Solana, the project I’m recommending to you today, is one of those alternatives.
Much like Ethereum, Solana is a decentralized blockchain network that can be used for a variety of purposes: decentralized apps, smart contracts, DeFi, Web3 projects and much more.
Unlike Ethereum, Solana is fast. Ethereum can process 15 transactions a second. Approving an ethereum transaction on Uniswap (as of this writing) costs around $18. Meanwhile Solana processes 1,165 transactions per second. And the average cost per solana transaction is $0.00025.
Solana does this by using novel technology. It combines PoS (what Ethereum is switching to) with proof of history (PoH). PoH timestamps every transaction and makes sure that each transaction is processed in the order it came, rather than miners prioritizing the big ones first. That combined with PoS dramatically speeds up Solana’s inner workings.

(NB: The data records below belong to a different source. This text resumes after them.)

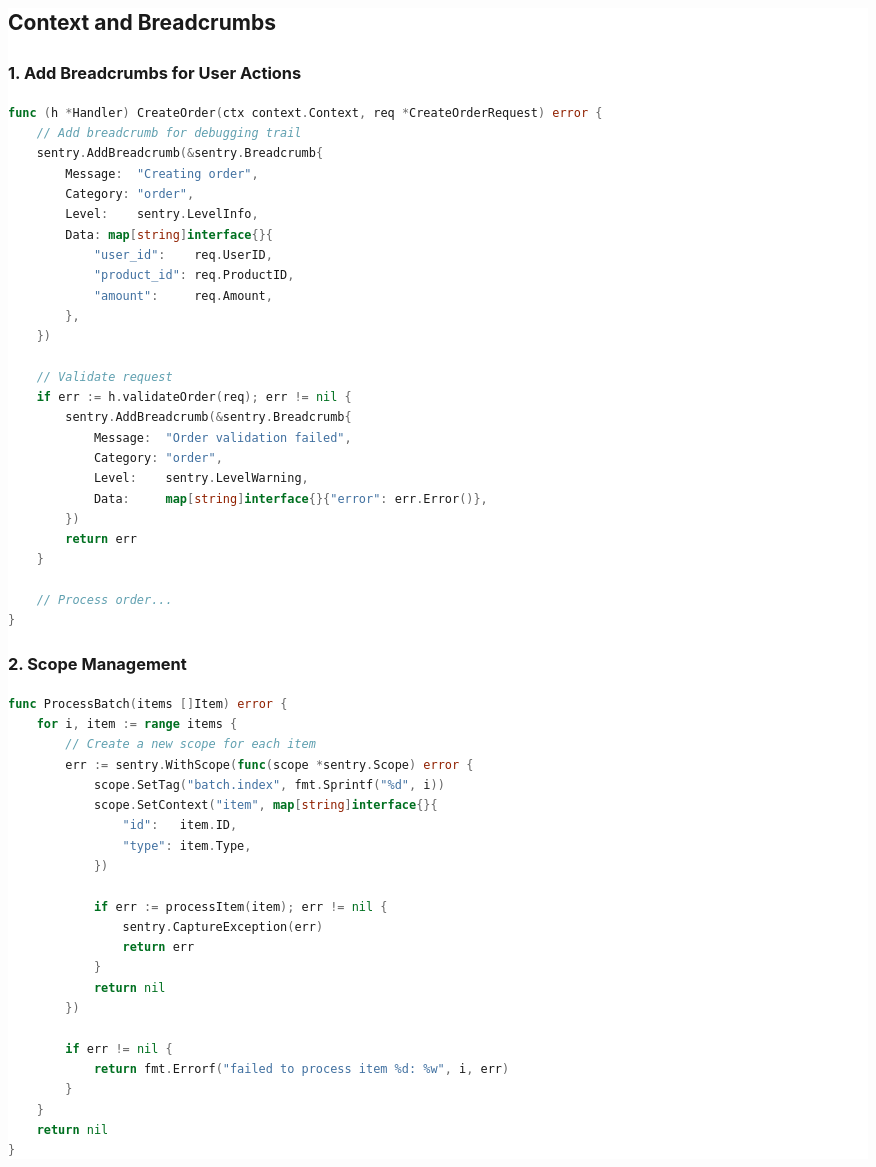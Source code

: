## Context and Breadcrumbs

### 1. Add Breadcrumbs for User Actions

```go
func (h *Handler) CreateOrder(ctx context.Context, req *CreateOrderRequest) error {
    // Add breadcrumb for debugging trail
    sentry.AddBreadcrumb(&sentry.Breadcrumb{
        Message:  "Creating order",
        Category: "order",
        Level:    sentry.LevelInfo,
        Data: map[string]interface{}{
            "user_id":    req.UserID,
            "product_id": req.ProductID,
            "amount":     req.Amount,
        },
    })
    
    // Validate request
    if err := h.validateOrder(req); err != nil {
        sentry.AddBreadcrumb(&sentry.Breadcrumb{
            Message:  "Order validation failed",
            Category: "order",
            Level:    sentry.LevelWarning,
            Data:     map[string]interface{}{"error": err.Error()},
        })
        return err
    }
    
    // Process order...
}
```

### 2. Scope Management

```go
func ProcessBatch(items []Item) error {
    for i, item := range items {
        // Create a new scope for each item
        err := sentry.WithScope(func(scope *sentry.Scope) error {
            scope.SetTag("batch.index", fmt.Sprintf("%d", i))
            scope.SetContext("item", map[string]interface{}{
                "id":   item.ID,
                "type": item.Type,
            })
            
            if err := processItem(item); err != nil {
                sentry.CaptureException(err)
                return err
            }
            return nil
        })
        
        if err != nil {
            return fmt.Errorf("failed to process item %d: %w", i, err)
        }
    }
    return nil
}
```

Buying solana now is an opportunistic play.
Solana has grown rapidly since the token launched in March 2020. It’s now one of the 10 largest tokens by market capitalization. And earlier this month, OpenSea began supporting Solana NFTs.
This is a big development for both Solana and OpenSea. OpenSea is the largest NFT marketplace. And up until the beginning of April, OpenSea had supported mostly Ethereum-based NFTs.
According to The Block, OpenSea had $3.4 billion in NFT trading volume in March. NFT trading volume on Solana was $173 million in March.
Solana is trading for $96.94 as I write this. That’s significantly lower than the $172 solana was trading for to start the year. In fact, for almost the first three months of the year, solana looked like a falling knife, hitting the $82 mark a few times. Solana bounced back nicely toward the end of March and cracked $120 before dipping back down to today’s $96 price. So this feels like a good price to hop in on and get some exposure to a potential Ethereum competitor.
We’re not catching a falling knife here. But we are adding exposure to a project that is gaining users and traction.
There are certainly risks associated with investing in solana. It’s a relatively young token that’s had some outages. And crypto purists would argue that the token is too centralized, with venture capitalists and other insiders controlling almost half of Solana’s supply.
But I see the presence of Andreessen Horowitz, CMS Holdings and other big investors as a positive signal. Solana will have the resources it needs to both grow AND weather down cycles in the crypto market. That takes some of the risk out of play. And reducing risk is a critical part of crypto investing.
Overall, I believe that this is the right time to invest in Solana. And that the overall upside gives Solana an attractive risk-reward ratio.